The Greeks were taught to hate the barbarians, just as Jews were taught to hate Gentiles and Samaritans. The Romans despised the peoples they conquered. All free men and women hated and feared slaves. Aristotle, perhaps the most sophisticated and enlightened man of his age, dismissed slaves as mere “animated machines.” The intellectual, social, and racial climate of Jesus’s day was implacably hostile to his message in this respect. The society he entered was one in which pious Jews taught and were taught that Gentiles without the law were accursed. What he tried to show was that compassion had, quite literally, no limits. Otherwise it was false. Benevolence was meaningless if it failed to be universal. Here was a new commandment as important as any in the Decalogue, or all of them together. God was the model. He loved all human beings. And anyone who drew distinctions and made exceptions on grounds of nationality or race or religious beliefs or opinions or age or sex or profession or past record of sinfulness was not heading for the Kingdom of God. On the contrary, he would find its gates shut.
One principal reason Christianity later spread all over the world was that Jesus himself was a universalist. “I . . . will draw all men unto me,” he said in John 12:32. He insisted, “God so loved the world . . . that whosoever believeth in him should not perish, but have eternal life.” God had sent him to earth not to condemn the world, or any part of it, “but that the world through him might be saved” (Jn 3 : 16-17).
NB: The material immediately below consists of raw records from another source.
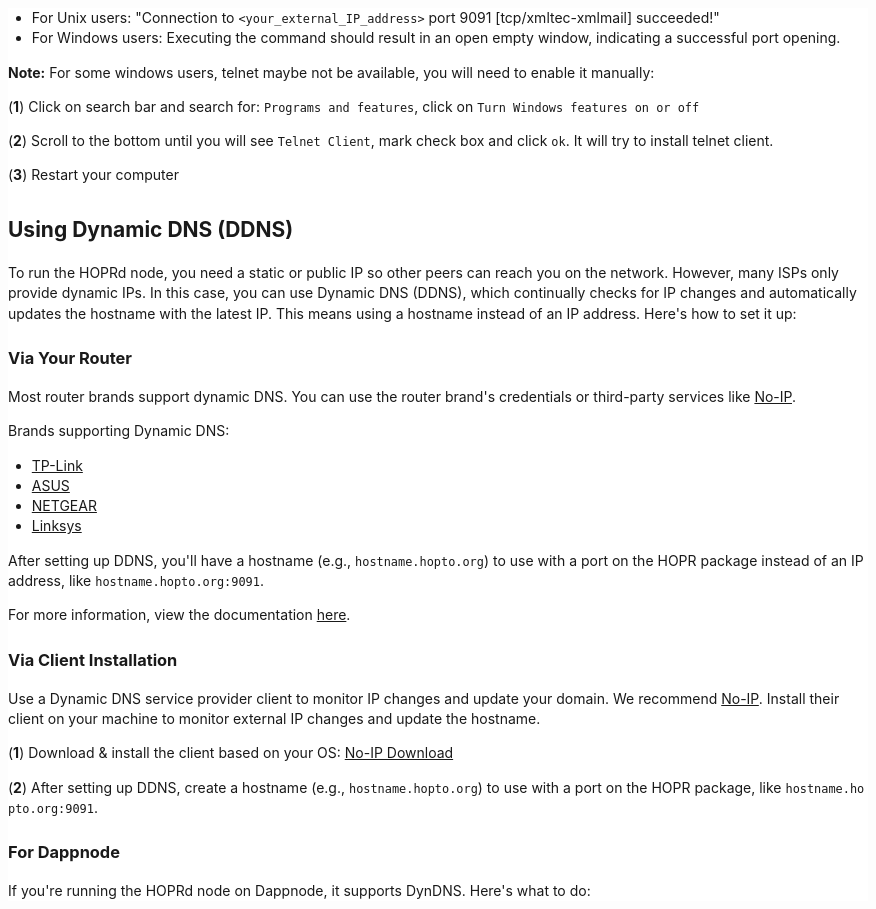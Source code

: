 * For Unix users: "Connection to ```<your_external_IP_address>``` port 9091 [tcp/xmltec-xmlmail] succeeded!"
* For Windows users: Executing the command should result in an open empty window, indicating a successful port opening.

**Note:**  For some windows users, telnet maybe not be available, you will need to enable it manually:

(**1**) Click on search bar and search for: `Programs and features`, click on `Turn Windows features on or off`

(**2**) Scroll to the bottom until you will see `Telnet Client`, mark check box and click `ok`. It will try to install telnet client.

(**3**) Restart your computer

## Using Dynamic DNS (DDNS)

To run the HOPRd node, you need a static or public IP so other peers can reach you on the network. However, many ISPs only provide dynamic IPs. In this case, you can use Dynamic DNS (DDNS), which continually checks for IP changes and automatically updates the hostname with the latest IP. This means using a hostname instead of an IP address. Here's how to set it up:

### Via Your Router

Most router brands support dynamic DNS. You can use the router brand's credentials or third-party services like [No-IP](https://www.noip.com).

Brands supporting Dynamic DNS:

* [TP-Link](https://www.tp-link.com/us/support/faq/1367/)
* [ASUS](https://www.asus.com/support/faq/1011725/)
* [NETGEAR](https://kb.netgear.com/23930/How-do-I-set-up-Dynamic-DNS-DDNS-on-my-NETGEAR-router)
* [Linksys](https://www.linksys.com/gb/support-article/?articleNum=140708)

After setting up DDNS, you'll have a hostname (e.g., `hostname.hopto.org`) to use with a port on the HOPR package instead of an IP address, like `hostname.hopto.org:9091`.

For more information, view the documentation [here](https://docs.hoprnet.org/node/using-docker#23-adjust-public-ip-address).

### Via Client Installation

Use a Dynamic DNS service provider client to monitor IP changes and update your domain. We recommend [No-IP](http://www.noip.com). Install their client on your machine to monitor external IP changes and update the hostname.

(**1**) Download & install the client based on your OS: [No-IP Download](https://noip.com/download)

(**2**) After setting up DDNS, create a hostname (e.g., `hostname.hopto.org`) to use with a port on the HOPR package, like `hostname.hopto.org:9091`.

### For Dappnode

If you're running the HOPRd node on Dappnode, it supports DynDNS. Here's what to do:
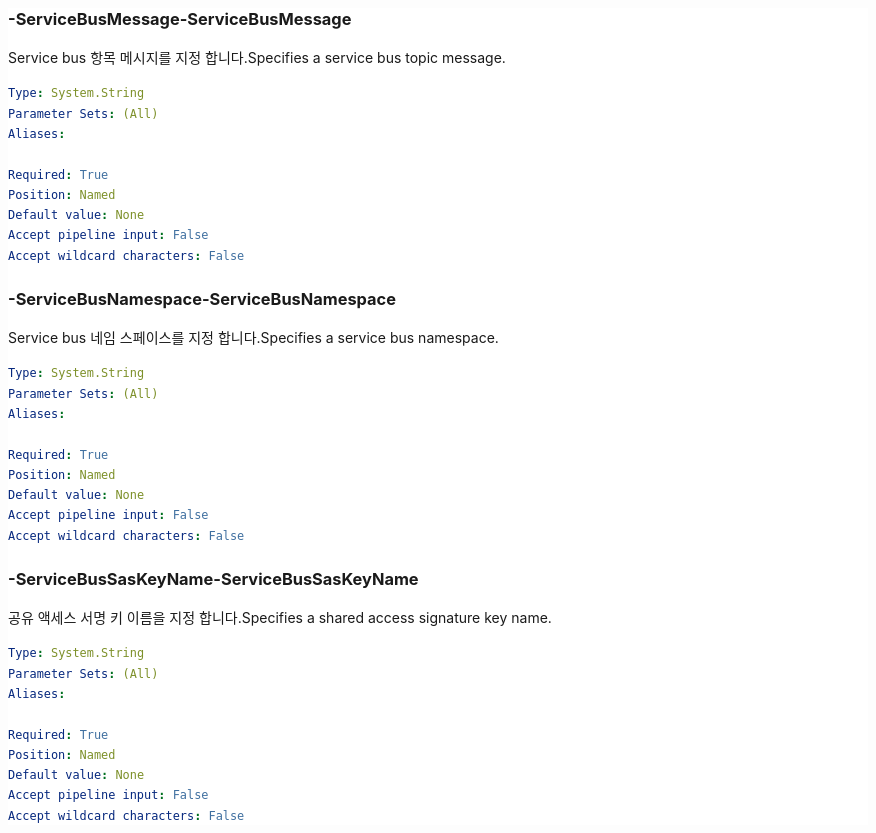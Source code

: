 ### <span data-ttu-id="fb354-150">-ServiceBusMessage</span><span class="sxs-lookup"><span data-stu-id="fb354-150">-ServiceBusMessage</span></span>
<span data-ttu-id="fb354-151">Service bus 항목 메시지를 지정 합니다.</span><span class="sxs-lookup"><span data-stu-id="fb354-151">Specifies a service bus topic message.</span></span>

```yaml
Type: System.String
Parameter Sets: (All)
Aliases:

Required: True
Position: Named
Default value: None
Accept pipeline input: False
Accept wildcard characters: False
```

### <span data-ttu-id="fb354-152">-ServiceBusNamespace</span><span class="sxs-lookup"><span data-stu-id="fb354-152">-ServiceBusNamespace</span></span>
<span data-ttu-id="fb354-153">Service bus 네임 스페이스를 지정 합니다.</span><span class="sxs-lookup"><span data-stu-id="fb354-153">Specifies a service bus namespace.</span></span>

```yaml
Type: System.String
Parameter Sets: (All)
Aliases:

Required: True
Position: Named
Default value: None
Accept pipeline input: False
Accept wildcard characters: False
```

### <span data-ttu-id="fb354-154">-ServiceBusSasKeyName</span><span class="sxs-lookup"><span data-stu-id="fb354-154">-ServiceBusSasKeyName</span></span>
<span data-ttu-id="fb354-155">공유 액세스 서명 키 이름을 지정 합니다.</span><span class="sxs-lookup"><span data-stu-id="fb354-155">Specifies a shared access signature key name.</span></span>

```yaml
Type: System.String
Parameter Sets: (All)
Aliases:

Required: True
Position: Named
Default value: None
Accept pipeline input: False
Accept wildcard characters: False
```
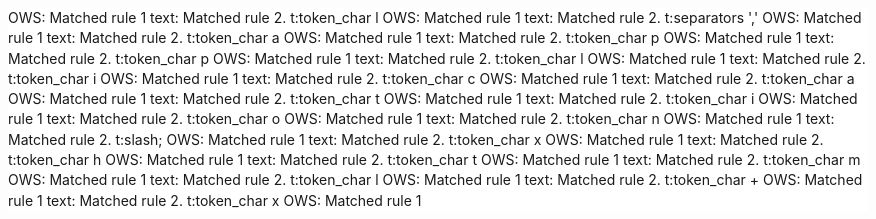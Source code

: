 OWS: Matched rule 1
text: Matched rule 2.
t:token_char l
OWS: Matched rule 1
text: Matched rule 2.
t:separators ','
OWS: Matched rule 1
text: Matched rule 2.
t:token_char a
OWS: Matched rule 1
text: Matched rule 2.
t:token_char p
OWS: Matched rule 1
text: Matched rule 2.
t:token_char p
OWS: Matched rule 1
text: Matched rule 2.
t:token_char l
OWS: Matched rule 1
text: Matched rule 2.
t:token_char i
OWS: Matched rule 1
text: Matched rule 2.
t:token_char c
OWS: Matched rule 1
text: Matched rule 2.
t:token_char a
OWS: Matched rule 1
text: Matched rule 2.
t:token_char t
OWS: Matched rule 1
text: Matched rule 2.
t:token_char i
OWS: Matched rule 1
text: Matched rule 2.
t:token_char o
OWS: Matched rule 1
text: Matched rule 2.
t:token_char n
OWS: Matched rule 1
text: Matched rule 2.
t:slash; 
OWS: Matched rule 1
text: Matched rule 2.
t:token_char x
OWS: Matched rule 1
text: Matched rule 2.
t:token_char h
OWS: Matched rule 1
text: Matched rule 2.
t:token_char t
OWS: Matched rule 1
text: Matched rule 2.
t:token_char m
OWS: Matched rule 1
text: Matched rule 2.
t:token_char l
OWS: Matched rule 1
text: Matched rule 2.
t:token_char +
OWS: Matched rule 1
text: Matched rule 2.
t:token_char x
OWS: Matched rule 1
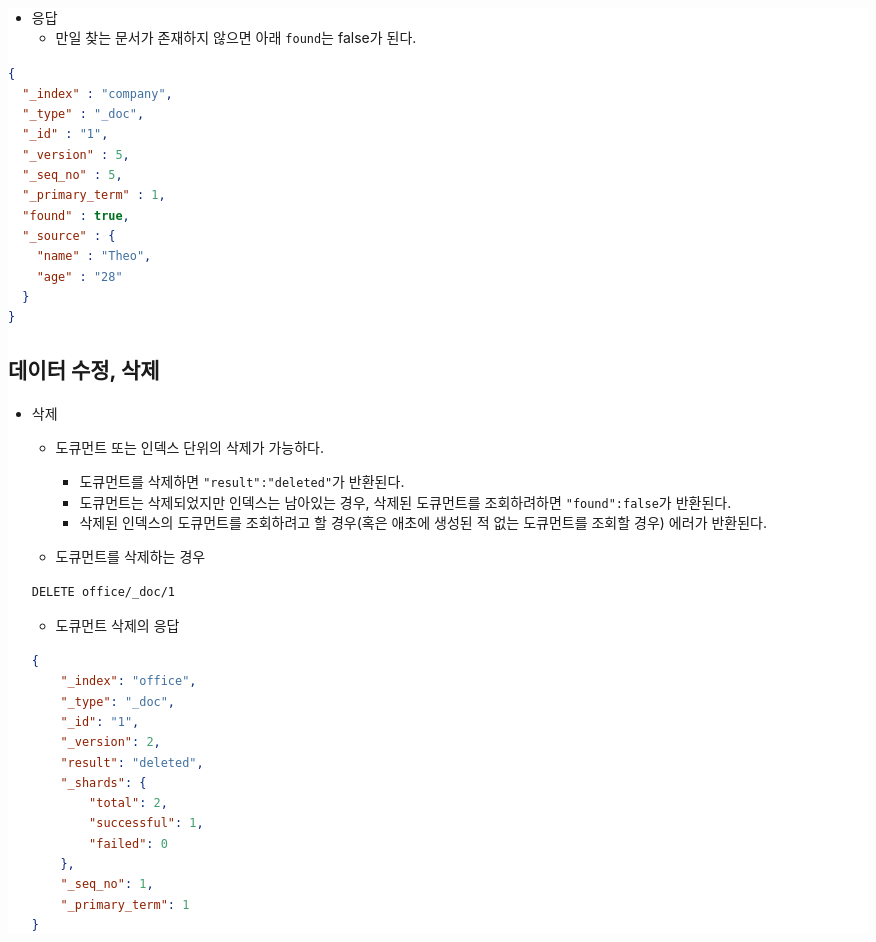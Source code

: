   - 응답
    - 만일 찾는 문서가 존재하지 않으면 아래 `found`는 false가 된다.
  
  ```json
  {
    "_index" : "company",
    "_type" : "_doc",
    "_id" : "1",
    "_version" : 5,
    "_seq_no" : 5,
    "_primary_term" : 1,
    "found" : true,
    "_source" : {
      "name" : "Theo",
      "age" : "28"
    }
  }
  ```





## 데이터 수정, 삭제

- 삭제

  - 도큐먼트 또는 인덱스 단위의 삭제가 가능하다.
    - 도큐먼트를 삭제하면 `"result":"deleted"`가 반환된다.
    - 도큐먼트는 삭제되었지만 인덱스는 남아있는 경우, 삭제된 도큐먼트를 조회하려하면 `"found":false`가 반환된다.
    - 삭제된 인덱스의 도큐먼트를 조회하려고 할 경우(혹은 애초에 생성된 적 없는 도큐먼트를 조회할 경우) 에러가 반환된다.

  - 도큐먼트를 삭제하는 경우

  ```http
  DELETE office/_doc/1
  ```

  - 도큐먼트 삭제의 응답

  ```json
  {
      "_index": "office",
      "_type": "_doc",
      "_id": "1",
      "_version": 2,
      "result": "deleted",
      "_shards": {
          "total": 2,
          "successful": 1,
          "failed": 0
      },
      "_seq_no": 1,
      "_primary_term": 1
  }
  ```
There are no restrictions or qualifications in this universal mission. When he gave his apostles their final instructions about their missionary tasks ahead, he set no geographical, social, national, or racial limits. They were to “go . . . into all the world” and “teach all nations” (Mk 16:15; Mt 28:19).
This universalism of Jesus stretched from his Incarnation to the Crucifixion. His mother was Jewish by birth but his Father was God, soaring above all personal distinctions. He had no home, no country, no race, no characteristics tying him to a tribe or a nation or a locality. He belonged to the Kingdom, outside time and space. But he was united to all men by love. He was philanthropy—the love of man—incarnate, and his sacrifice on the cross was the supreme philanthropic act in his life on earth and for all time: “Greater love hath no man than this, that a man lay down his life for his friends” (Jn 15:13). But by friends he meant all without exception. There was nothing exclusive about Jesus and his teaching. His message was the most inclusive of all such communications. No one before had, and no one since has, so confidently and warmly and indeed naturally opened his arms to the entire human race.
V
Poetry and Parables, Questions and Silence
T HE APPEAL OF JESUS’ S teaching is clear enough. For wherever he went, for the best part of three years, he attracted large crowds. It was not that This message was popular, though much of it was. But some of it made hard demands and set a high standard of virtue and self-sacrifice. Yet his teaching was mesmeric. All could hear it, though he often spoke to multitudes in the open. So his voice was distinct, and resonant. It pleased them all: there was no weariness. The truth is, Jesus was not so much a rhetorician, or a preacher, as a poet. He thought and reasoned and spoke as a poet does—in images, flashes of insight and metaphors from the world of nature. All the time he taught he was creating little pictures in the minds of the men and women who listened to him. He was the poet of virtue, the bard of righteousness, the minstrel of divine love. His talk was a rhapsody and when he exhorted, his words formed palinodes and lyrics.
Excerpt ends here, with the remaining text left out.